From the first line of the entries below through the line bearing "group $G$, we", write out each line exactly. Omit pictures.

(Records from a data source)
════
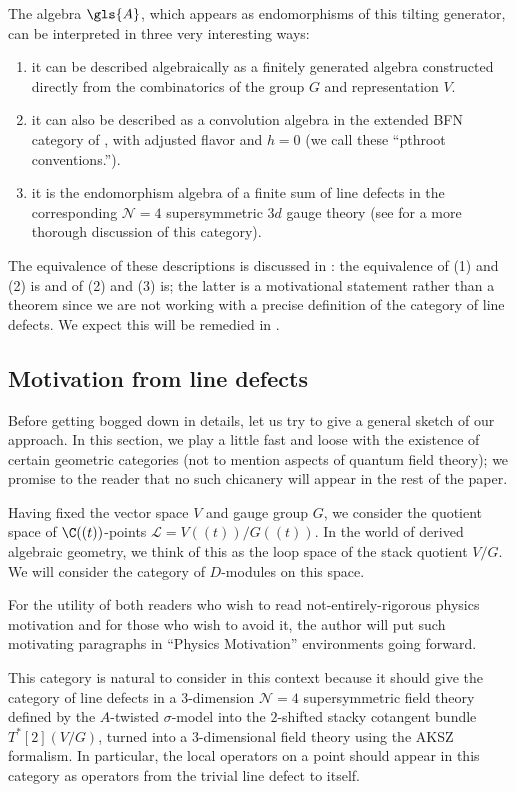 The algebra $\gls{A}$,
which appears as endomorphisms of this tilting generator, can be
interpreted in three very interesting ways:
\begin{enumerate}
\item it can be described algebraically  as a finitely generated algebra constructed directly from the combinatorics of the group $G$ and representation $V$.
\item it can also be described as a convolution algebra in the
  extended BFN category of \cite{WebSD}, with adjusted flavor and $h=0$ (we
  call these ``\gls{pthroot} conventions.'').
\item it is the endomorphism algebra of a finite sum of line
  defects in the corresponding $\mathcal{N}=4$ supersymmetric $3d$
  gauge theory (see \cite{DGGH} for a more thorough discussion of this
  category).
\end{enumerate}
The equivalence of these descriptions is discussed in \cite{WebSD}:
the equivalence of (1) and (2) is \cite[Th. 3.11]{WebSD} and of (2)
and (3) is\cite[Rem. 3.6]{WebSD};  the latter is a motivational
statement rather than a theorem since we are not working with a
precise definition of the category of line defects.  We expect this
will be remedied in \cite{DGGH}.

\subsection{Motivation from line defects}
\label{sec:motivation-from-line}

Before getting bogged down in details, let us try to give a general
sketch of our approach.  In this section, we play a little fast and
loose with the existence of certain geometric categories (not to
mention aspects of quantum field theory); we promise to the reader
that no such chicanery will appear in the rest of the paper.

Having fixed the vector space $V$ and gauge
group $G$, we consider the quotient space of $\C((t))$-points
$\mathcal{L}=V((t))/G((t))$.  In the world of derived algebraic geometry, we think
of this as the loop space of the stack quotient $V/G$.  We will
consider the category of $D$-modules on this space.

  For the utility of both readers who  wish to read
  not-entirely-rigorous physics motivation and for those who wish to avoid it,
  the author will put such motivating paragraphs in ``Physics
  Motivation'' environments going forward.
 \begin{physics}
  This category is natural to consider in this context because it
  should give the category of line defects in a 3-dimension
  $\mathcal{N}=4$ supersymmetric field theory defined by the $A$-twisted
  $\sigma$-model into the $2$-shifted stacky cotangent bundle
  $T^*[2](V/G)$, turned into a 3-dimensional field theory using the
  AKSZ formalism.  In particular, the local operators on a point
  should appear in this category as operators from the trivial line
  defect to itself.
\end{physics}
════
> Response box
 The algebra $\gls{A}$,
which appears as endomorphisms of this tilting generator, can be
interpreted in three very interesting ways:
\begin{enumerate}
\item it can be described algebraically  as a finitely generated algebra constructed directly from the combinatorics of the group $G$ and representation $V$.
\item it can also be described as a convolution algebra in the
  extended BFN category of \cite{WebSD}, with adjusted flavor and $h=0$ (we
  call these ``\gls{pthroot} conventions.'').
\item it is the endomorphism algebra of a finite sum of line
  defects in the corresponding $\mathcal{N}=4$ supersymmetric $3d$
  gauge theory (see \cite{DGGH} for a more thorough discussion of this
  category).
\end{enumerate}
The equivalence of these descriptions is discussed in \cite{WebSD}:
the equivalence of (1) and (2) is \cite[Th. 3.11]{WebSD} and of (2)
and (3) is\cite[Rem. 3.6]{WebSD};  the latter is a motivational
statement rather than a theorem since we are not working with a
precise definition of the category of line defects.  We expect this
will be remedied in \cite{DGGH}.

\subsection{Motivation from line defects}
\label{sec:motivation-from-line}

Before getting bogged down in details, let us try to give a general
sketch of our approach.  In this section, we play a little fast and
loose with the existence of certain geometric categories (not to
mention aspects of quantum field theory); we promise to the reader
that no such chicanery will appear in the rest of the paper.

Having fixed the vector space $V$ and gauge
group $G$, we consider the quotient space of $\C((t))$-points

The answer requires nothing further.